YOUR ASSIGNMENT
Among the entries below, tally each line containing "ADMX"; respond with the total only.

MATERIALS PROVIDED

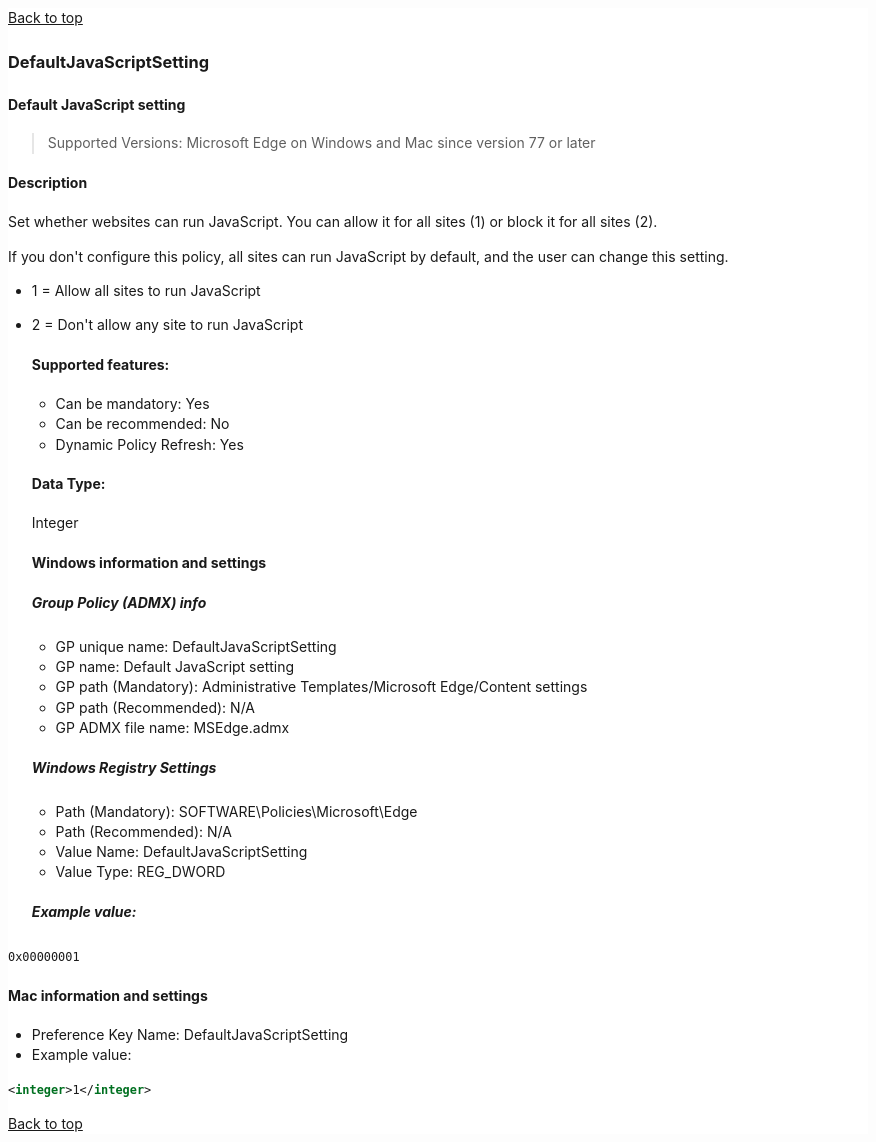 
  [Back to top](#microsoft-edge---policies)

  ### DefaultJavaScriptSetting
  #### Default JavaScript setting
  >Supported Versions: Microsoft Edge on Windows and Mac since version 77 or later

  #### Description
  Set whether websites can run JavaScript. You can allow it for all sites (1) or block it for all sites (2).

If you don't configure this policy, all sites can run JavaScript by default, and the user can change this setting.

* 1 = Allow all sites to run JavaScript

* 2 = Don't allow any site to run JavaScript

  #### Supported features:
  - Can be mandatory: Yes
  - Can be recommended: No
  - Dynamic Policy Refresh: Yes

  #### Data Type:
  Integer

  #### Windows information and settings
  ##### Group Policy (ADMX) info
  - GP unique name: DefaultJavaScriptSetting
  - GP name: Default JavaScript setting
  - GP path (Mandatory): Administrative Templates/Microsoft Edge/Content settings
  - GP path (Recommended): N/A
  - GP ADMX file name: MSEdge.admx
  ##### Windows Registry Settings
  - Path (Mandatory): SOFTWARE\Policies\Microsoft\Edge
  - Path (Recommended): N/A
  - Value Name: DefaultJavaScriptSetting
  - Value Type: REG_DWORD
  ##### Example value:
```
0x00000001
```


  #### Mac information and settings
  - Preference Key Name: DefaultJavaScriptSetting
  - Example value:
``` xml
<integer>1</integer>
```
  

  [Back to top](#microsoft-edge---policies)
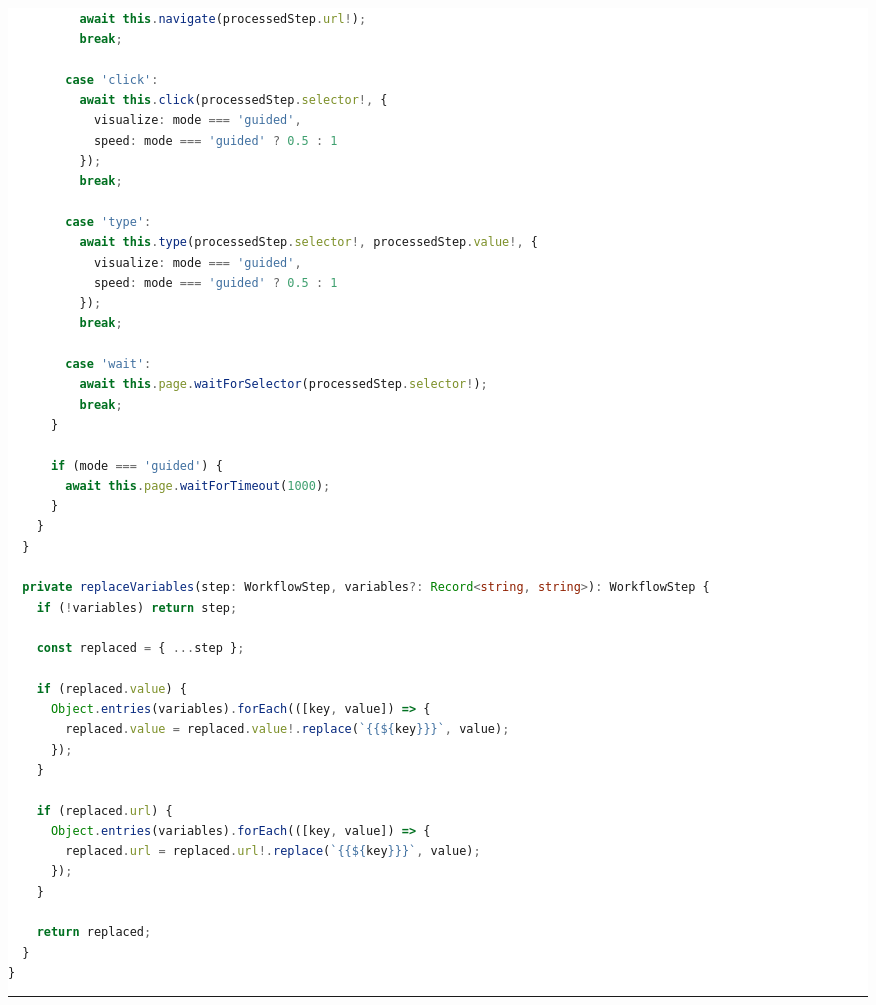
 ```typescript
          await this.navigate(processedStep.url!);
          break;

        case 'click':
          await this.click(processedStep.selector!, {
            visualize: mode === 'guided',
            speed: mode === 'guided' ? 0.5 : 1
          });
          break;

        case 'type':
          await this.type(processedStep.selector!, processedStep.value!, {
            visualize: mode === 'guided',
            speed: mode === 'guided' ? 0.5 : 1
          });
          break;

        case 'wait':
          await this.page.waitForSelector(processedStep.selector!);
          break;
      }

      if (mode === 'guided') {
        await this.page.waitForTimeout(1000);
      }
    }
  }

  private replaceVariables(step: WorkflowStep, variables?: Record<string, string>): WorkflowStep {
    if (!variables) return step;

    const replaced = { ...step };

    if (replaced.value) {
      Object.entries(variables).forEach(([key, value]) => {
        replaced.value = replaced.value!.replace(`{{${key}}}`, value);
      });
    }

    if (replaced.url) {
      Object.entries(variables).forEach(([key, value]) => {
        replaced.url = replaced.url!.replace(`{{${key}}}`, value);
      });
    }

    return replaced;
  }
}
```

---
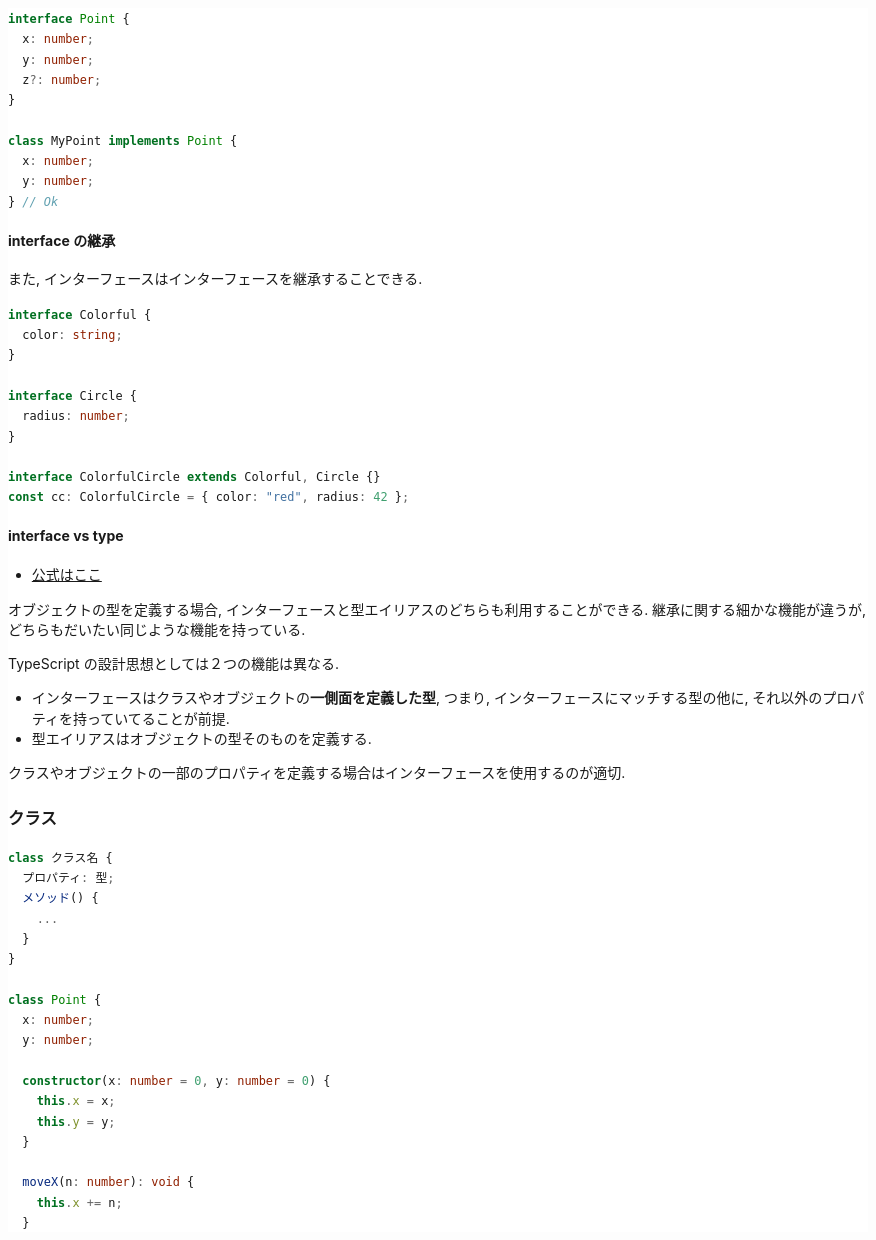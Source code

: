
 ```typescript
interface Point {
  x: number;
  y: number;
  z?: number;
}

class MyPoint implements Point {
  x: number;
  y: number;
} // Ok
```

#### interface の継承

また, インターフェースはインターフェースを継承することできる.

```typescript
interface Colorful {
  color: string;
}

interface Circle {
  radius: number;
}

interface ColorfulCircle extends Colorful, Circle {}
const cc: ColorfulCircle = { color: "red", radius: 42 };
```

#### interface vs type

- [公式はここ](https://www.typescriptlang.org/docs/handbook/2/everyday-types.html#differences-between-type-aliases-and-interfaces)

オブジェクトの型を定義する場合, インターフェースと型エイリアスのどちらも利用することができる.
継承に関する細かな機能が違うが, どちらもだいたい同じような機能を持っている.

TypeScript の設計思想としては２つの機能は異なる.

- インターフェースはクラスやオブジェクトの**一側面を定義した型**, つまり, インターフェースにマッチする型の他に, それ以外のプロパティを持っていてることが前提.
- 型エイリアスはオブジェクトの型そのものを定義する.

クラスやオブジェクトの一部のプロパティを定義する場合はインターフェースを使用するのが適切.

### クラス

```typescript
class クラス名 {
  プロパティ: 型;
  メソッド() {
    ...
  }
}

class Point {
  x: number;
  y: number;

  constructor(x: number = 0, y: number = 0) {
    this.x = x;
    this.y = y;
  }

  moveX(n: number): void {
    this.x += n;
  }

```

OUTPUT FOR THIS TASK
2